The behaviour and more specifically drinking habits of one New South Wales minister has come under the spotlight of a parliamentary committee that have been tasked with looking into the influence of alcohol in late night parliamentary debates.
According to an article on TheAustralian.com.au, one NSW minister may face sacking if he is found to be under the influence of alcohol during late night parliamentary debates as he was found to be last week.
Finance Minister Greg Pearce was asked to leave after drinking a little too much at a Party fundraiser, something NSW Premier Barry O’Farrell says he will not tolerate, although there is no current prohibition against this at the moment.
Read this excerpt from TheAustralian.com.au which explains:
NSW Premier Barry O’Farrell threatened to sack Finance Minister Greg Pearce if there were a repeat of an episode during a late-night sitting last week when he had to go home after consuming alcohol at a Liberal Party fundraiser.

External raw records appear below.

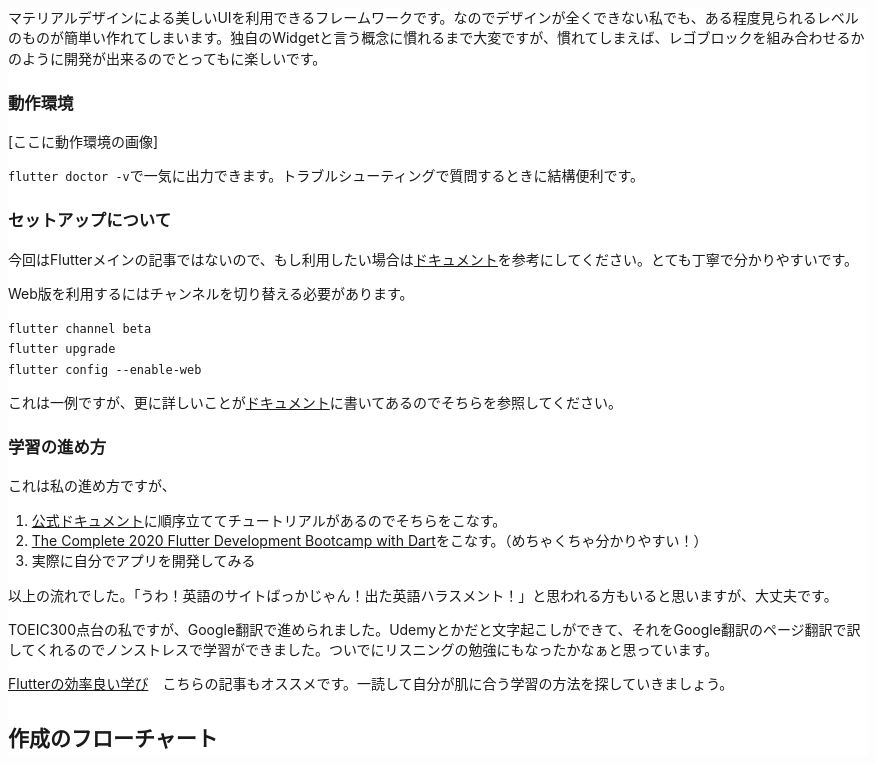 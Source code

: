 

マテリアルデザインによる美しいUIを利用できるフレームワークです。なのでデザインが全くできない私でも、ある程度見られるレベルのものが簡単い作れてしまいます。独自のWidgetと言う概念に慣れるまで大変ですが、慣れてしまえば、レゴブロックを組み合わせるかのように開発が出来るのでとってもに楽しいです。



### 動作環境

[ここに動作環境の画像]



`flutter doctor -v`で一気に出力できます。トラブルシューティングで質問するときに結構便利です。



### セットアップについて

今回はFlutterメインの記事ではないので、もし利用したい場合は[ドキュメント](https://flutter.dev/docs/get-started/install)を参考にしてください。とても丁寧で分かりやすいです。



Web版を利用するにはチャンネルを切り替える必要があります。

``` shell
flutter channel beta
flutter upgrade
flutter config --enable-web
```



これは一例ですが、更に詳しいことが[ドキュメント](https://flutter.dev/docs/get-started/web)に書いてあるのでそちらを参照してください。



### 学習の進め方



これは私の進め方ですが、

1. [公式ドキュメント](https://flutter.dev/docs)に順序立ててチュートリアルがあるのでそちらをこなす。
2. [The Complete 2020 Flutter Development Bootcamp with Dart](https://www.udemy.com/course/flutter-bootcamp-with-dart/)をこなす。（めちゃくちゃ分かりやすい！）
3. 実際に自分でアプリを開発してみる



以上の流れでした。「うわ！英語のサイトばっかじゃん！出た英語ハラスメント！」と思われる方もいると思いますが、大丈夫です。

TOEIC300点台の私ですが、Google翻訳で進められました。Udemyとかだと文字起こしができて、それをGoogle翻訳のページ翻訳で訳してくれるのでノンストレスで学習ができました。ついでにリスニングの勉強にもなったかなぁと思っています。



[Flutterの効率良い学び](https://medium.com/flutter-jp/flutter-learning-c5640c5f05b9)　こちらの記事もオススメです。一読して自分が肌に合う学習の方法を探していきましょう。





## 作成のフローチャート
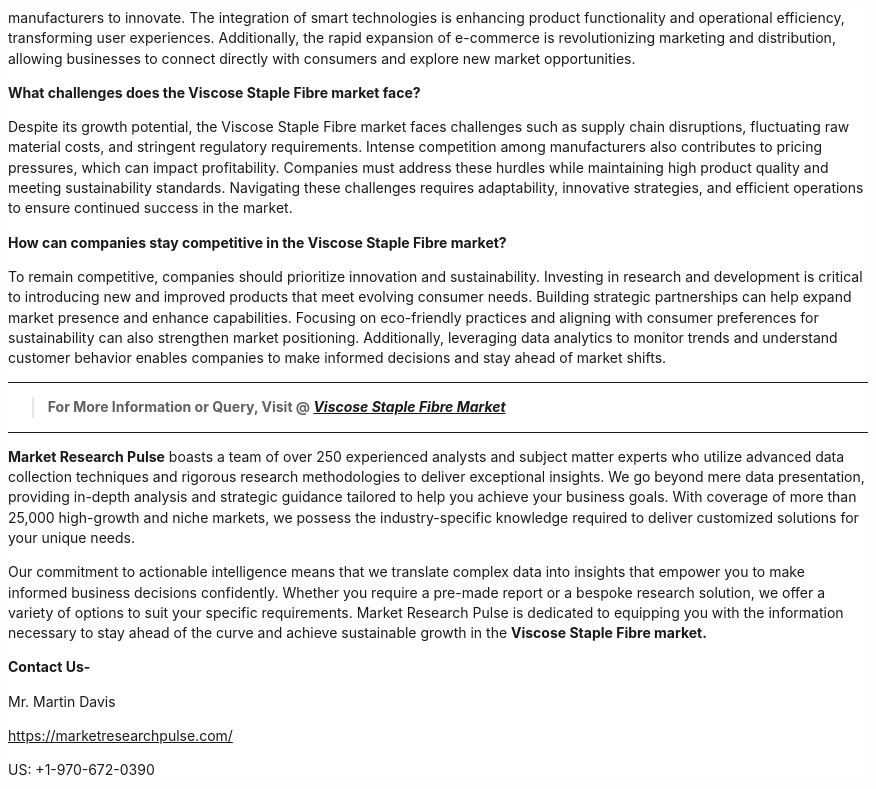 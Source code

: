 manufacturers to innovate. The integration of smart technologies is enhancing product functionality and operational efficiency, transforming user experiences. Additionally, the rapid expansion of e-commerce is revolutionizing marketing and distribution, allowing businesses to connect directly with consumers and explore new market opportunities.</p><p><strong>What challenges does the Viscose Staple Fibre market face?</strong></p><p>Despite its growth potential, the Viscose Staple Fibre market faces challenges such as supply chain disruptions, fluctuating raw material costs, and stringent regulatory requirements. Intense competition among manufacturers also contributes to pricing pressures, which can impact profitability. Companies must address these hurdles while maintaining high product quality and meeting sustainability standards. Navigating these challenges requires adaptability, innovative strategies, and efficient operations to ensure continued success in the market.</p><p><strong>How can companies stay competitive in the Viscose Staple Fibre market?</strong></p><p>To remain competitive, companies should prioritize innovation and sustainability. Investing in research and development is critical to introducing new and improved products that meet evolving consumer needs. Building strategic partnerships can help expand market presence and enhance capabilities. Focusing on eco-friendly practices and aligning with consumer preferences for sustainability can also strengthen market positioning. Additionally, leveraging data analytics to monitor trends and understand customer behavior enables companies to make informed decisions and stay ahead of market shifts.</p><hr /><blockquote><p><strong>For More Information or Query, Visit @&nbsp;<em><a href="https://marketresearchpulse.com/report/50464/viscose-staple-fibre-market?utm_source=Linkedin&utm_medium=023">Viscose Staple Fibre Market</a></em></strong></p></blockquote><hr /><p><strong>Market Research Pulse</strong> boasts a team of over 250 experienced analysts and subject matter experts who utilize advanced data collection techniques and rigorous research methodologies to deliver exceptional insights. We go beyond mere data presentation, providing in-depth analysis and strategic guidance tailored to help you achieve your business goals. With coverage of more than 25,000 high-growth and niche markets, we possess the industry-specific knowledge required to deliver customized solutions for your unique needs.</p><p>Our commitment to actionable intelligence means that we translate complex data into insights that empower you to make informed business decisions confidently. Whether you require a pre-made report or a bespoke research solution, we offer a variety of options to suit your specific requirements. Market Research Pulse is dedicated to equipping you with the information necessary to stay ahead of the curve and achieve sustainable growth in the <strong>Viscose Staple Fibre market.</strong></p><p><strong>Contact Us-</strong></p><p>Mr. Martin Davis</p><p>https://marketresearchpulse.com/</p><p>US: +1-970-672-0390</p>
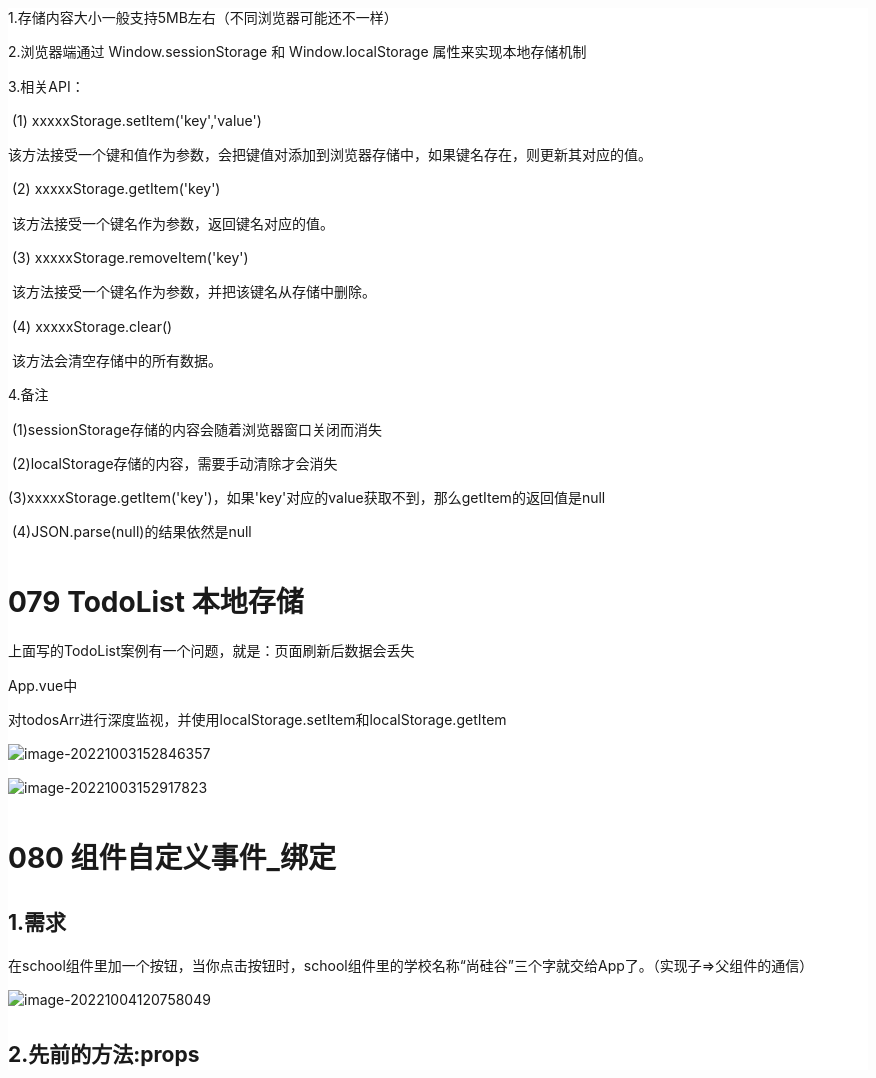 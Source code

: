 

  1.存储内容大小一般支持5MB左右（不同浏览器可能还不一样）

  2.浏览器端通过 Window.sessionStorage 和 Window.localStorage 属性来实现本地存储机制

  3.相关API：

​    (1) xxxxxStorage.setItem('key','value')

​      该方法接受一个键和值作为参数，会把键值对添加到浏览器存储中，如果键名存在，则更新其对应的值。

​    (2) xxxxxStorage.getItem('key')

​      该方法接受一个键名作为参数，返回键名对应的值。

​    (3) xxxxxStorage.removeItem('key')

​      该方法接受一个键名作为参数，并把该键名从存储中删除。

​    (4) xxxxxStorage.clear()

​      该方法会清空存储中的所有数据。

  4.备注

​    (1)sessionStorage存储的内容会随着浏览器窗口关闭而消失

​    (2)localStorage存储的内容，需要手动清除才会消失

​    (3)xxxxxStorage.getItem('key')，如果'key'对应的value获取不到，那么getItem的返回值是null

​    (4)JSON.parse(null)的结果依然是null





# 079 TodoList 本地存储

上面写的TodoList案例有一个问题，就是：页面刷新后数据会丢失

App.vue中

对todosArr进行深度监视，并使用localStorage.setItem和localStorage.getItem

![image-20221003152846357](assets/image-20221003152846357.png)

![image-20221003152917823](assets/image-20221003152917823.png)

# 080 组件自定义事件_绑定

## 1.需求

在school组件里加一个按钮，当你点击按钮时，school组件里的学校名称“尚硅谷”三个字就交给App了。（实现子=>父组件的通信）

![image-20221004120758049](assets/image-20221004120758049.png)

## 2.先前的方法:props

At the moment there is no prohibition against MPs being drunk while on duty.
Mr Pearce refused to comment yesterday, with his spokeswoman saying he was unwell.
Greens upper house MP John Kaye said he would move for the matter of members of parliament affected by alcohol to be referred to the procedures committee of the Legislative Council.
“There’s been a gentlemen’s agreement to not say anything about people who come into parliament under the influence of alcohol. That has to come to an end,” he said.
The problem with this type of behaviour is that people under the influence of alcohol have lost their inhibitions and their normal brain functioning has been altered, how can one be expected to make decisions about the future of an entire state if they aren’t even functioning normally? Also if they cannot make wise decisions regarding their own drinking behaviour how can they be expected to make wise decisions regarding the public of NSW, that is the question that many are asking themselves.
According to Dr Kaye banning night sittings of parliament is not the answer because it would mean more days of sitting which would mean more travel for country members. He said that if someone had difficulty refraining from drinking alcohol for 40 nights a year they probably need help, implying that they probably have a drinking problem.
Drinking influences our personalities in a variety of ways. Some people get happy. Others turn combative or impulsive. At one time or another, though, we’ve all been the emotional drunk, a condition typically marked by ill-timed espousals of affection or aggression, acute introspection and an uncontrollable urge to cry in the middle of a crowded bar – now imagine these symptoms being played out during a parliamentary sitting. Alcohol impacts every system in the body, but its effect on the brain is what determines our behaviour while under its influence, which is why MPs who are drunk cannot be allowed to remain in parliamentary sittings.
The article goes on to explain:
“This is not about Greg Pearce. It’s about 150 years of parliamentary democracy being fuelled by alcohol. I’m yet to see a law that’s gone through parliament that has been improved by the application of alcohol (or) a debate which has been made more relevant.”
The incident opens a door on the clubby culture of parliament, where drinking during dinner breaks is unexceptional and excuses are made for those who over-indulge.
However, as Dr Kaye acknowledged, the situation was undoubtedly worse in the past.
The bipartisan culture was underlined by Labor’s reluctance to make much of the incident. Opposition Leader John Robertson refused to commit to supporting a reference to a committee, saying he would wait to see the details.